#### Task description
Starting with the line that contains "shreyametagates/shreyametagates is a" and stopping after the line that contains "[GitHubHypixelBot]: https://github.com/matthewtgm/hypixel-bot", return each line below exactly as written, with no others.

#### Extracted material
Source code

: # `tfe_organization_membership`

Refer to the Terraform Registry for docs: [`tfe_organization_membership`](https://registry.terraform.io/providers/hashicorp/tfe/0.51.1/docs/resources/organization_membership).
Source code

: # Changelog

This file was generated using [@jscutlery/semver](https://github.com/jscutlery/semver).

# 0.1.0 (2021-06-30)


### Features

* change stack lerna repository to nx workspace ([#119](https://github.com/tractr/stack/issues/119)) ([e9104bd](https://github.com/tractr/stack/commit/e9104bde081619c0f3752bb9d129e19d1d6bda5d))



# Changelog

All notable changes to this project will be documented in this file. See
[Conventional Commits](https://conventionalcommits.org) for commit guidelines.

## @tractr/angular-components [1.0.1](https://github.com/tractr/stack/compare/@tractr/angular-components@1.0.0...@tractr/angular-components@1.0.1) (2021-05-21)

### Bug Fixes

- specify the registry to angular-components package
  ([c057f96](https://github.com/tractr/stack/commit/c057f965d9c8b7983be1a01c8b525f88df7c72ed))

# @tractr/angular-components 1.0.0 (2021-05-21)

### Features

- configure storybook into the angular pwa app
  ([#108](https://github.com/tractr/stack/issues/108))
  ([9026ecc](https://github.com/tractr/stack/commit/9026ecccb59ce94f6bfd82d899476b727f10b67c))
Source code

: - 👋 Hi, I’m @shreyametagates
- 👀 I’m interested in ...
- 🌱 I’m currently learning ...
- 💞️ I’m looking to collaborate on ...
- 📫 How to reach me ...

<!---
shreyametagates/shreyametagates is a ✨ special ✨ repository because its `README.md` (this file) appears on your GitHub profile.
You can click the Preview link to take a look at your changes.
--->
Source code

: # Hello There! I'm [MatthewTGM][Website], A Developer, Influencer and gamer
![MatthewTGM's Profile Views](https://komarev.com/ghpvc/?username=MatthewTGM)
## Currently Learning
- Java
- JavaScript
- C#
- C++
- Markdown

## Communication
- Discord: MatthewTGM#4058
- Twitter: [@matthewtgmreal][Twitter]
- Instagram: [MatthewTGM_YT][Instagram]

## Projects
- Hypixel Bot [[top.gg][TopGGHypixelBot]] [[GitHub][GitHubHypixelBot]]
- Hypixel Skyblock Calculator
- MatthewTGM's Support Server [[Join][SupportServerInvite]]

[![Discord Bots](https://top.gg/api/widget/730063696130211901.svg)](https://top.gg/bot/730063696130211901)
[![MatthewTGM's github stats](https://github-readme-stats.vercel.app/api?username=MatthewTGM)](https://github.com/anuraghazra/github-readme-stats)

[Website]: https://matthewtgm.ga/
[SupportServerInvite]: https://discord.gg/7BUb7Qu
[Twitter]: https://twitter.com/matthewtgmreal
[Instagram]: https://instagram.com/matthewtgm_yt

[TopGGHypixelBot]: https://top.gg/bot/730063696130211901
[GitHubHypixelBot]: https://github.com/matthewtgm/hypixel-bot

---

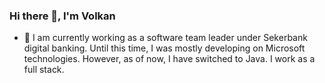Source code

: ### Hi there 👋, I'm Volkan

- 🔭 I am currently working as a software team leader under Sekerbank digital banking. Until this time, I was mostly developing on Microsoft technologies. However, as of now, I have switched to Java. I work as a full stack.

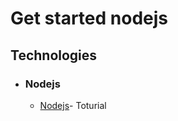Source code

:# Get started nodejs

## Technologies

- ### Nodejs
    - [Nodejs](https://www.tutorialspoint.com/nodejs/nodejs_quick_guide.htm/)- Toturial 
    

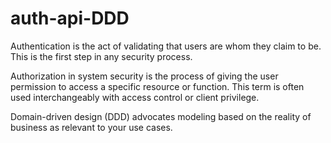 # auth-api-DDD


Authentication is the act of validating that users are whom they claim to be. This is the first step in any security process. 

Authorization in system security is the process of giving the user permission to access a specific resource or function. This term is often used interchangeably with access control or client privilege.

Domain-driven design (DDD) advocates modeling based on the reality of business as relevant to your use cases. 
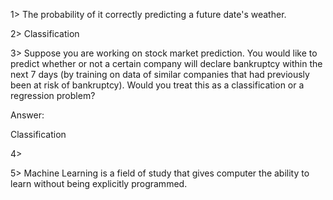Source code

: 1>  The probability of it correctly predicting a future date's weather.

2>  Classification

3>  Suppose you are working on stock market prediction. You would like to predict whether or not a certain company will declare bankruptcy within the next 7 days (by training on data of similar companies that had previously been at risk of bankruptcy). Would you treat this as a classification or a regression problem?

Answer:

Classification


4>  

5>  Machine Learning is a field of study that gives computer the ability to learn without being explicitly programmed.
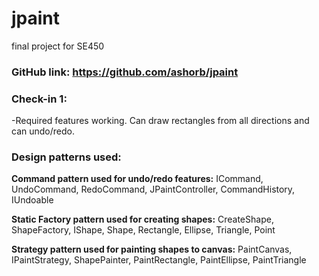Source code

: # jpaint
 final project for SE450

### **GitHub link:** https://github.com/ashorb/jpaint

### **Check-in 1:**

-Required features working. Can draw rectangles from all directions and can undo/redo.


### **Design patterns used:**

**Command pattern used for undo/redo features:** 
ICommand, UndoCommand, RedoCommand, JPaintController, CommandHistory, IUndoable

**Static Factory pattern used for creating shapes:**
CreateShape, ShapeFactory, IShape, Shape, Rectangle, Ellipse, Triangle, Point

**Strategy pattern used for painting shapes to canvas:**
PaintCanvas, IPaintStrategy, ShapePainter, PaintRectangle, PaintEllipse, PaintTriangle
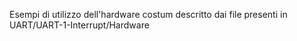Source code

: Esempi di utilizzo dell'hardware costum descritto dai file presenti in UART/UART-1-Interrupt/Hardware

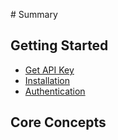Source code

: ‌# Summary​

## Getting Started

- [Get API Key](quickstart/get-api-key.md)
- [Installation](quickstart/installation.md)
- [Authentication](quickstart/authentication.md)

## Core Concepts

...

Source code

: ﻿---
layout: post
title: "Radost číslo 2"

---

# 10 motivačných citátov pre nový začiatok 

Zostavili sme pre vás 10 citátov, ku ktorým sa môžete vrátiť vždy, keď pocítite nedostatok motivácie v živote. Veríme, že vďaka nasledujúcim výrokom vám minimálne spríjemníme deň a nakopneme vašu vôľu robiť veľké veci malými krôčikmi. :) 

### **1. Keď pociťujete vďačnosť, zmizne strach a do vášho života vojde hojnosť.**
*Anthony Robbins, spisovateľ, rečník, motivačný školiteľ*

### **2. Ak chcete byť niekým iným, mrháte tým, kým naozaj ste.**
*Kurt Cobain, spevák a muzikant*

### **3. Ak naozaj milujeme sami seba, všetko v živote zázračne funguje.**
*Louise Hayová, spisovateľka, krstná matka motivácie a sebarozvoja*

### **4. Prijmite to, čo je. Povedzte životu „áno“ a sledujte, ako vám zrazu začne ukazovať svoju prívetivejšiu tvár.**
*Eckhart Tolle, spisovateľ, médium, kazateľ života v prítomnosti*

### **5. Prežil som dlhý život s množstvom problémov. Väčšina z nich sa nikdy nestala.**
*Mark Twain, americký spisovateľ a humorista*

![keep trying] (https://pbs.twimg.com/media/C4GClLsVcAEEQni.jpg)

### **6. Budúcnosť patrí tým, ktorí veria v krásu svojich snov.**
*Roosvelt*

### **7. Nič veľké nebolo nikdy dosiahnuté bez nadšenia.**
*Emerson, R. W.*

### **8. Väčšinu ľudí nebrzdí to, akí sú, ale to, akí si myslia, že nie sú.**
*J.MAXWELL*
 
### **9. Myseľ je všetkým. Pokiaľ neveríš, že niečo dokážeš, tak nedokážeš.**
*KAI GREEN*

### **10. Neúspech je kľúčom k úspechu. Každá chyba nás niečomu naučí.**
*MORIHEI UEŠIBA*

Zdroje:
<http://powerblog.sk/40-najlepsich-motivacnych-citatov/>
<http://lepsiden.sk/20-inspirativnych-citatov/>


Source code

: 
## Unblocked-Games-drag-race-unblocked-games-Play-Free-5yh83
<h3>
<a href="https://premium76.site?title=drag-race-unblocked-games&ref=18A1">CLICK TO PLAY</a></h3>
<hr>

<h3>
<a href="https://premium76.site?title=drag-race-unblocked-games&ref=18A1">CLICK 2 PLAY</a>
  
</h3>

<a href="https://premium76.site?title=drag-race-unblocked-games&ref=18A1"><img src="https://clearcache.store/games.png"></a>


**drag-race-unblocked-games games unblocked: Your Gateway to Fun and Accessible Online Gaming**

#### Task answer
shreyametagates/shreyametagates is a ✨ special ✨ repository because its `README.md` (this file) appears on your GitHub profile.
You can click the Preview link to take a look at your changes.
--->
Source code

: # Hello There! I'm [MatthewTGM][Website], A Developer, Influencer and gamer
![MatthewTGM's Profile Views](https://komarev.com/ghpvc/?username=MatthewTGM)
## Currently Learning
- Java
- JavaScript
- C#
- C++
- Markdown

## Communication
- Discord: MatthewTGM#4058
- Twitter: [@matthewtgmreal][Twitter]
- Instagram: [MatthewTGM_YT][Instagram]

## Projects
- Hypixel Bot [[top.gg][TopGGHypixelBot]] [[GitHub][GitHubHypixelBot]]
- Hypixel Skyblock Calculator
- MatthewTGM's Support Server [[Join][SupportServerInvite]]

[![Discord Bots](https://top.gg/api/widget/730063696130211901.svg)](https://top.gg/bot/730063696130211901)
[![MatthewTGM's github stats](https://github-readme-stats.vercel.app/api?username=MatthewTGM)](https://github.com/anuraghazra/github-readme-stats)

[Website]: https://matthewtgm.ga/
[SupportServerInvite]: https://discord.gg/7BUb7Qu
[Twitter]: https://twitter.com/matthewtgmreal
[Instagram]: https://instagram.com/matthewtgm_yt

[TopGGHypixelBot]: https://top.gg/bot/730063696130211901
[GitHubHypixelBot]: https://github.com/matthewtgm/hypixel-bot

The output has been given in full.